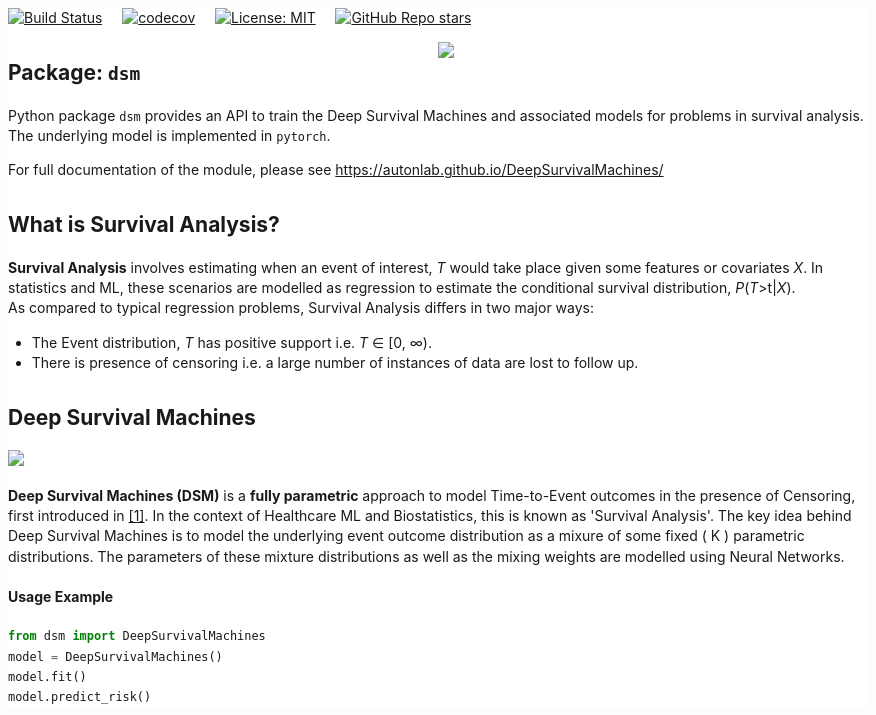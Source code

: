 [![Build Status](https://travis-ci.org/autonlab/DeepSurvivalMachines.svg?branch=master)](https://travis-ci.org/autonlab/DeepSurvivalMachines)
&nbsp;&nbsp;&nbsp;
[![codecov](https://codecov.io/gh/autonlab/DeepSurvivalMachines/branch/master/graph/badge.svg?token=FU1HB5O92D)](https://codecov.io/gh/autonlab/DeepSurvivalMachines)
&nbsp;&nbsp;&nbsp;
[![License: MIT](https://img.shields.io/badge/License-MIT-yellow.svg)](https://opensource.org/licenses/MIT)
&nbsp;&nbsp;&nbsp;
[![GitHub Repo stars](https://img.shields.io/github/stars/autonlab/DeepSurvivalMachines?style=social)](https://github.com/autonlab/DeepSurvivalMachines)

<img align="right" width=50% src=https://ndownloader.figshare.com/files/26367844>

Package: `dsm`
-------------

Python package `dsm` provides an API to train the Deep Survival Machines
and associated models for problems in survival analysis. The underlying model
is implemented in `pytorch`.

For full documentation of the module, please see https://autonlab.github.io/DeepSurvivalMachines/

What is Survival Analysis?
------------------------

**Survival Analysis** involves estimating when an event of interest, _*T*_
would take place given some features or covariates _*X*_. In statistics
and ML, these scenarios are modelled as regression to estimate the conditional
survival distribution, _*P*_(_T_>t|_X_).   
As compared to typical regression problems, Survival Analysis differs in two major ways:

* The Event distribution, _*T*_ has positive support i.e. _*T*_ ∈ [0, ∞).
* There is presence of censoring i.e. a large number of instances of data are
  lost to follow up.

Deep Survival Machines
----------------------
<img width=100% src=https://ndownloader.figshare.com/files/25259852>


**Deep Survival Machines (DSM)** is a **fully parametric** approach to model
Time-to-Event outcomes in the presence of Censoring, first introduced in
[\[1\]](https://arxiv.org/abs/2003.01176).
In the context of Healthcare ML and Biostatistics, this is known as 'Survival
Analysis'. The key idea behind Deep Survival Machines is to model the
underlying event outcome distribution as a mixure of some fixed \( K \)
parametric distributions. The parameters of these mixture distributions as
well as the mixing weights are modelled using Neural Networks.

#### Usage Example

```python
from dsm import DeepSurvivalMachines
model = DeepSurvivalMachines()
model.fit()
model.predict_risk()
```


[on GitHub]: https://github.com/chiragnagpal/deepsurvivalmachines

——

→ **Task to complete**
Only the text of the listing above is wanted, transcribed exactly, without its images.

→ **Task result**
Source code

: [![Build Status](https://travis-ci.org/autonlab/DeepSurvivalMachines.svg?branch=master)](https://travis-ci.org/autonlab/DeepSurvivalMachines)
&nbsp;&nbsp;&nbsp;
[![codecov](https://codecov.io/gh/autonlab/DeepSurvivalMachines/branch/master/graph/badge.svg?token=FU1HB5O92D)](https://codecov.io/gh/autonlab/DeepSurvivalMachines)
&nbsp;&nbsp;&nbsp;
[![License: MIT](https://img.shields.io/badge/License-MIT-yellow.svg)](https://opensource.org/licenses/MIT)
&nbsp;&nbsp;&nbsp;
[![GitHub Repo stars](https://img.shields.io/github/stars/autonlab/DeepSurvivalMachines?style=social)](https://github.com/autonlab/DeepSurvivalMachines)

<img align="right" width=50% src=https://ndownloader.figshare.com/files/26367844>

Package: `dsm`
-------------

Python package `dsm` provides an API to train the Deep Survival Machines
and associated models for problems in survival analysis. The underlying model
is implemented in `pytorch`.

For full documentation of the module, please see https://autonlab.github.io/DeepSurvivalMachines/

What is Survival Analysis?
------------------------

**Survival Analysis** involves estimating when an event of interest, _*T*_
would take place given some features or covariates _*X*_. In statistics
and ML, these scenarios are modelled as regression to estimate the conditional
survival distribution, _*P*_(_T_>t|_X_).   
As compared to typical regression problems, Survival Analysis differs in two major ways:

* The Event distribution, _*T*_ has positive support i.e. _*T*_ ∈ [0, ∞).
* There is presence of censoring i.e. a large number of instances of data are
  lost to follow up.

Deep Survival Machines
----------------------
<img width=100% src=https://ndownloader.figshare.com/files/25259852>


**Deep Survival Machines (DSM)** is a **fully parametric** approach to model
Time-to-Event outcomes in the presence of Censoring, first introduced in
[\[1\]](https://arxiv.org/abs/2003.01176).
In the context of Healthcare ML and Biostatistics, this is known as 'Survival
Analysis'. The key idea behind Deep Survival Machines is to model the
underlying event outcome distribution as a mixure of some fixed \( K \)
parametric distributions. The parameters of these mixture distributions as
well as the mixing weights are modelled using Neural Networks.

#### Usage Example

```python
from dsm import DeepSurvivalMachines
model = DeepSurvivalMachines()
model.fit()
model.predict_risk()
```


[on GitHub]: https://github.com/chiragnagpal/deepsurvivalmachines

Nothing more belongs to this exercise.